Алё, гараж! Вы там охренели совсем?
Наши читатели в соцсетях (особенно на славящемся чопорностью и пуританизмом "Пикабу") часто нас спрашивают, не охренели ли мы писать то, что мы тут порою пишем.
Можно было бы, конечно, отделаться заёмной цитатой: "А кто не охренел? Нет, ты скажи? Я жду!" – но это был бы не исчерпывающий ответ.
А исчерпывающий ответ будет такой.
Когда образовалось государство СССР, писательское ремесло считалось очень важным и ответственным делом, потому что книги, не говоря уж о газетах и журналах, были – как вы думаете, чем? Коллективным пропагандистом? Ерунда, это всё равно что сказать, что они были бумажными. Ещё варианты?

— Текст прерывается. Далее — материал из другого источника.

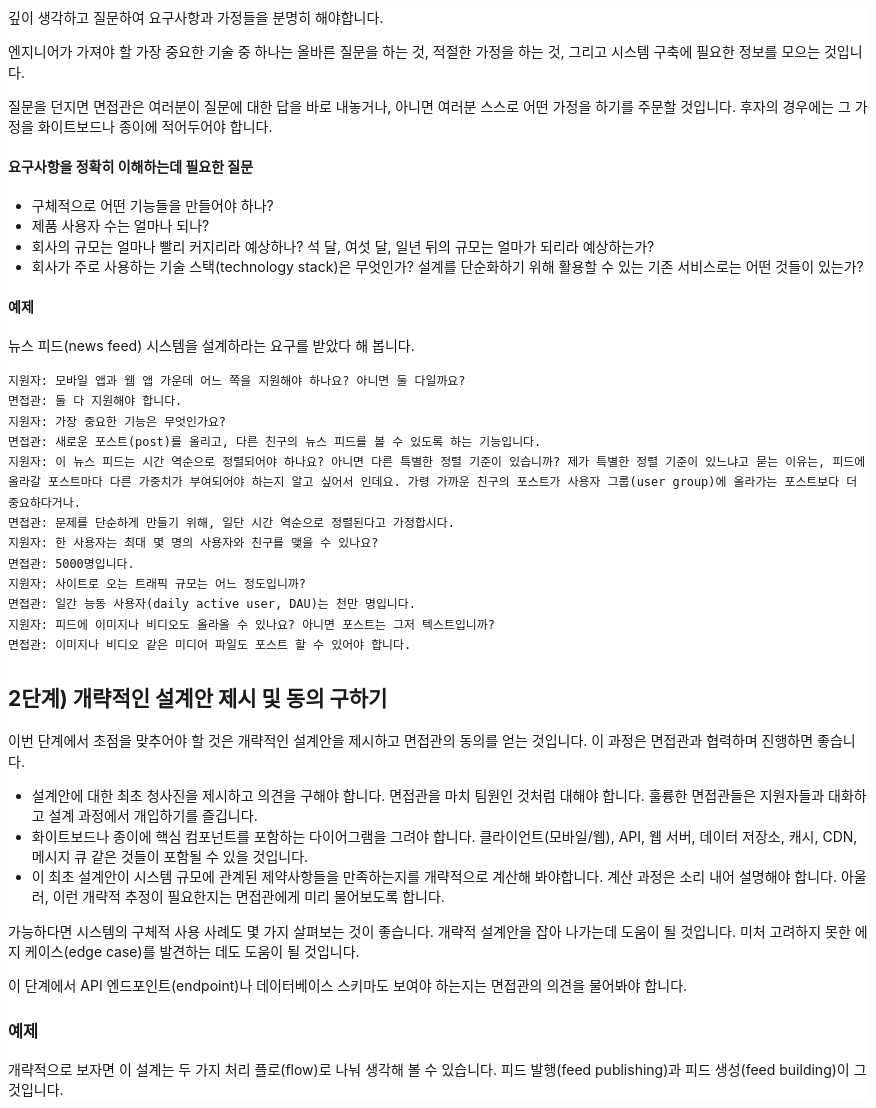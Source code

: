 깊이 생각하고 질문하여 요구사항과 가정들을 분명히 해야합니다.

엔지니어가 가져야 할 가장 중요한 기술 중 하나는 올바른 질문을 하는 것, 적절한 가정을 하는 것, 그리고 시스템 구축에 필요한 정보를 모으는 것입니다.

질문을 던지면 면접관은 여러분이 질문에 대한 답을 바로 내놓거나, 아니면 여러분 스스로 어떤 가정을 하기를 주문할 것입니다. 후자의 경우에는 그 가정을 화이트보드나 종이에 적어두어야 합니다.

#### 요구사항을 정확히 이해하는데 필요한 질문

- 구체적으로 어떤 기능들을 만들어야 하나?
- 제품 사용자 수는 얼마나 되나?
- 회사의 규모는 얼마나 빨리 커지리라 예상하나? 석 달, 여섯 달, 일년 뒤의 규모는 얼마가 되리라 예상하는가?
- 회사가 주로 사용하는 기술 스택(technology stack)은 무엇인가? 설계를 단순화하기 위해 활용할 수 있는 기존 서비스로는 어떤 것들이 있는가?

#### 예제

뉴스 피드(news feed) 시스템을 설계하라는 요구를 받았다 해 봅니다.

```md
지원자: 모바일 앱과 웹 앱 가운데 어느 쪽을 지원해야 하나요? 아니면 둘 다일까요?
면접관: 둘 다 지원해야 합니다.
지원자: 가장 중요한 기능은 무엇인가요?
면접관: 새로운 포스트(post)를 올리고, 다른 친구의 뉴스 피드를 볼 수 있도록 하는 기능입니다.
지원자: 이 뉴스 피드는 시간 역순으로 정렬되어야 하나요? 아니면 다른 특별한 정렬 기준이 있습니까? 제가 특별한 정렬 기준이 있느냐고 묻는 이유는, 피드에 올라갈 포스트마다 다른 가중치가 부여되어야 하는지 알고 싶어서 인데요. 가령 가까운 친구의 포스트가 사용자 그룹(user group)에 올라가는 포스트보다 더 중요하다거나.
면접관: 문제를 단순하게 만들기 위해, 일단 시간 역순으로 정렬된다고 가정합시다.
지원자: 한 사용자는 최대 몇 명의 사용자와 친구를 맺을 수 있나요?
면접관: 5000명입니다.
지원자: 사이트로 오는 트래픽 규모는 어느 정도입니까?
면접관: 일간 능동 사용자(daily active user, DAU)는 천만 명입니다.
지원자: 피드에 이미지나 비디오도 올라올 수 있나요? 아니면 포스트는 그저 텍스트입니까?
면접관: 이미지나 비디오 같은 미디어 파일도 포스트 할 수 있어야 합니다.
```



## 2단계) 개략적인 설계안 제시 및 동의 구하기

이번 단계에서 초점을 맞추어야 할 것은 개략적인 설계안을 제시하고 면접관의 동의를 얻는 것입니다. 이 과정은 면접관과 협력하며 진행하면 좋습니다.

- 설계안에 대한 최초 청사진을 제시하고 의견을 구해야 합니다. 면접관을 마치 팀원인 것처럼 대해야 합니다. 훌륭한 면접관들은 지원자들과 대화하고 설계 과정에서 개입하기를 즐깁니다.
- 화이트보드나 종이에 핵심 컴포넌트를 포함하는 다이어그램을 그려야 합니다. 클라이언트(모바일/웹), API, 웹 서버, 데이터 저장소, 캐시, CDN, 메시지 큐 같은 것들이 포함될 수 있을 것입니다.
- 이 최초 설계안이 시스템 규모에 관계된 제약사항들을 만족하는지를 개략적으로 계산해 봐야합니다. 계산 과정은 소리 내어 설명해야 합니다. 아울러, 이런 개략적 추정이 필요한지는 면접관에게 미리 물어보도록 합니다.

가능하다면 시스템의 구체적 사용 사례도 몇 가지 살펴보는 것이 좋습니다. 개략적 설계안을 잡아 나가는데 도움이 될 것입니다. 미처 고려하지 못한 에지 케이스(edge case)를 발견하는 데도 도움이 될 것입니다.

이 단계에서 API 엔드포인트(endpoint)나 데이터베이스 스키마도 보여야 하는지는 면접관의 의견을 물어봐야 합니다.

### 예제

개략적으로 보자면 이 설계는 두 가지 처리 플로(flow)로 나눠 생각해 볼 수 있습니다. 피드 발행(feed publishing)과 피드 생성(feed building)이 그것입니다.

И кузницей, и житницей, и здравницей? Хороший ответ, но неправильный.
Книги, журналы и газеты были средством связи. А без связи войны не выигрываются. Без связи они проигрываются. И государства без связи не создаются, они без неё разваливаются – "транспортную теорему" помните? Да-да, и книги тоже. Связь бывает не только оперативной, решающей утилитарные задачи ("срочно сто подвод с репой на правый фланг"), но и долгой, глубокой. Долгая связь – это связь явлений и смыслов в голове человека.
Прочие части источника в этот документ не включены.